Every entry has to be restated word for word.

Top of Record excerpts

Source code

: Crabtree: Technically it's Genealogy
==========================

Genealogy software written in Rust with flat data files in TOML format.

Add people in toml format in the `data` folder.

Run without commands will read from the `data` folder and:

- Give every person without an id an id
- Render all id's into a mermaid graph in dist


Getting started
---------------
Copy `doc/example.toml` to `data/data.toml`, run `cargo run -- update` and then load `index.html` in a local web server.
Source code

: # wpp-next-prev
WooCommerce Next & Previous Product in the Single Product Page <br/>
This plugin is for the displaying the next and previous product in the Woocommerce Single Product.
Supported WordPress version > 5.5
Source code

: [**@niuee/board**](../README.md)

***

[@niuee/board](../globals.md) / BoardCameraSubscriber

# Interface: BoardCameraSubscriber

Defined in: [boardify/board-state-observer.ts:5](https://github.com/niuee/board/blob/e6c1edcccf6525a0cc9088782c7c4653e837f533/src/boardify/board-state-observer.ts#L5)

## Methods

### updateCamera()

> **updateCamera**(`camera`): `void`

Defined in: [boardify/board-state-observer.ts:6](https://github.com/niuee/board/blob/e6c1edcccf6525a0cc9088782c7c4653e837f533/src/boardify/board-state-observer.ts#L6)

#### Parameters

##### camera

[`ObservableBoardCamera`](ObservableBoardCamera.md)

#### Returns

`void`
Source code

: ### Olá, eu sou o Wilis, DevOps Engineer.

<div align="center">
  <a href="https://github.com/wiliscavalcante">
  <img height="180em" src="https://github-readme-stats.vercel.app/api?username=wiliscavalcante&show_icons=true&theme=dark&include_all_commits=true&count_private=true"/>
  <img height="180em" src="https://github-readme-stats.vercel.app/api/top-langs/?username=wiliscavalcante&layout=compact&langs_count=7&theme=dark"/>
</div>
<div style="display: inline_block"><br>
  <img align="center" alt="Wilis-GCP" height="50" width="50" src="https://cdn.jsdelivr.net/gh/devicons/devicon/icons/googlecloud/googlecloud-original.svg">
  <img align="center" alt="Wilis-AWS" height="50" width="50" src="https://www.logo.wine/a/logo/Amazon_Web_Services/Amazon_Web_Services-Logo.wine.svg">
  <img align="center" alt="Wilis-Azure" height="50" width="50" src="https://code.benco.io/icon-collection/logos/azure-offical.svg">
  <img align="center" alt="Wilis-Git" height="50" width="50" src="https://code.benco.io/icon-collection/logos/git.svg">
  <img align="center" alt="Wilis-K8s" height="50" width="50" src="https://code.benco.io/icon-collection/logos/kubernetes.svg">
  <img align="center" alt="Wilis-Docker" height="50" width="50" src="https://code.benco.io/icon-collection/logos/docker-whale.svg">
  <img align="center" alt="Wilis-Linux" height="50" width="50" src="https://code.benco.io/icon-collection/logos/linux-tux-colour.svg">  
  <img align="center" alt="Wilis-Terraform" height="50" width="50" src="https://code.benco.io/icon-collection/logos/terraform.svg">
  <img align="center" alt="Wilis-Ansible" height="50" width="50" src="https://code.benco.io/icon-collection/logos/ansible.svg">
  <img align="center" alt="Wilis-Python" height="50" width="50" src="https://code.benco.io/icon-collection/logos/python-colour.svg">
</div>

Bottom of Record excerpts

Exercise result
Source code

: Crabtree: Technically it's Genealogy
==========================

Genealogy software written in Rust with flat data files in TOML format.

Add people in toml format in the `data` folder.

Run without commands will read from the `data` folder and:

- Give every person without an id an id
- Render all id's into a mermaid graph in dist


Getting started
---------------
Copy `doc/example.toml` to `data/data.toml`, run `cargo run -- update` and then load `index.html` in a local web server.
Source code

: # wpp-next-prev
WooCommerce Next & Previous Product in the Single Product Page <br/>
This plugin is for the displaying the next and previous product in the Woocommerce Single Product.
Supported WordPress version > 5.5
Source code

: [**@niuee/board**](../README.md)

***

[@niuee/board](../globals.md) / BoardCameraSubscriber

# Interface: BoardCameraSubscriber

Defined in: [boardify/board-state-observer.ts:5](https://github.com/niuee/board/blob/e6c1edcccf6525a0cc9088782c7c4653e837f533/src/boardify/board-state-observer.ts#L5)

## Methods

### updateCamera()

> **updateCamera**(`camera`): `void`

Defined in: [boardify/board-state-observer.ts:6](https://github.com/niuee/board/blob/e6c1edcccf6525a0cc9088782c7c4653e837f533/src/boardify/board-state-observer.ts#L6)

#### Parameters

##### camera

[`ObservableBoardCamera`](ObservableBoardCamera.md)

#### Returns

`void`
Source code

: ### Olá, eu sou o Wilis, DevOps Engineer.

<div align="center">
  <a href="https://github.com/wiliscavalcante">
  <img height="180em" src="https://github-readme-stats.vercel.app/api?username=wiliscavalcante&show_icons=true&theme=dark&include_all_commits=true&count_private=true"/>
  <img height="180em" src="https://github-readme-stats.vercel.app/api/top-langs/?username=wiliscavalcante&layout=compact&langs_count=7&theme=dark"/>
</div>
<div style="display: inline_block"><br>
  <img align="center" alt="Wilis-GCP" height="50" width="50" src="https://cdn.jsdelivr.net/gh/devicons/devicon/icons/googlecloud/googlecloud-original.svg">
  <img align="center" alt="Wilis-AWS" height="50" width="50" src="https://www.logo.wine/a/logo/Amazon_Web_Services/Amazon_Web_Services-Logo.wine.svg">
  <img align="center" alt="Wilis-Azure" height="50" width="50" src="https://code.benco.io/icon-collection/logos/azure-offical.svg">
  <img align="center" alt="Wilis-Git" height="50" width="50" src="https://code.benco.io/icon-collection/logos/git.svg">
  <img align="center" alt="Wilis-K8s" height="50" width="50" src="https://code.benco.io/icon-collection/logos/kubernetes.svg">
  <img align="center" alt="Wilis-Docker" height="50" width="50" src="https://code.benco.io/icon-collection/logos/docker-whale.svg">
  <img align="center" alt="Wilis-Linux" height="50" width="50" src="https://code.benco.io/icon-collection/logos/linux-tux-colour.svg">  
  <img align="center" alt="Wilis-Terraform" height="50" width="50" src="https://code.benco.io/icon-collection/logos/terraform.svg">
  <img align="center" alt="Wilis-Ansible" height="50" width="50" src="https://code.benco.io/icon-collection/logos/ansible.svg">
  <img align="center" alt="Wilis-Python" height="50" width="50" src="https://code.benco.io/icon-collection/logos/python-colour.svg">
</div>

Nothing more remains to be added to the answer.